Out of the data below, copy every line with the string "subfigure".

════════════════════

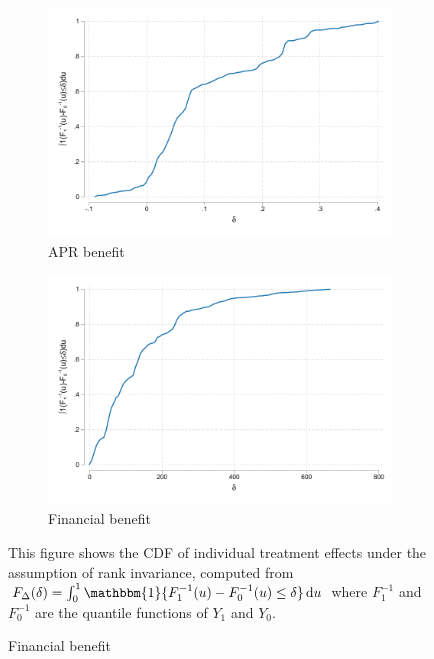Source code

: \begin{appendix}
\begin{figure}[!h]
\caption{Distribution of treatment effects under rank invariance.}        
    \begin{center}
       \begin{subfigure}{0.49\textwidth}
        \caption{APR benefit}
        \centering
        \includegraphics[width=\textwidth]{Figuras/te_rankinvariance_apr.pdf}
    \end{subfigure} 
   \begin{subfigure}{0.49\textwidth}
        \caption{Financial benefit}
        \centering
        \includegraphics[width=\textwidth]{Figuras/te_rankinvariance_fc_admin.pdf}
    \end{subfigure} 
    \end{center}
    \footnotesize{This figure shows the CDF of individual treatment effects under the assumption of rank invariance, computed from $F_\Delta(\delta) = \int_0^1 \mathbbm{1}\{ F_1^{-1}(u) - F_0^{-1}(u)\leq \delta\}\,\mathrm{d}u$ where $F_1^{-1}$ and $F_0^{-1}$ are the quantile functions of $Y_1$ and $Y_0$.}

\end{figure}
\end{appendix}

════════════════════

» **Solved exercise**:
       \begin{subfigure}{0.49\textwidth}
    \end{subfigure} 
   \begin{subfigure}{0.49\textwidth}
    \end{subfigure} 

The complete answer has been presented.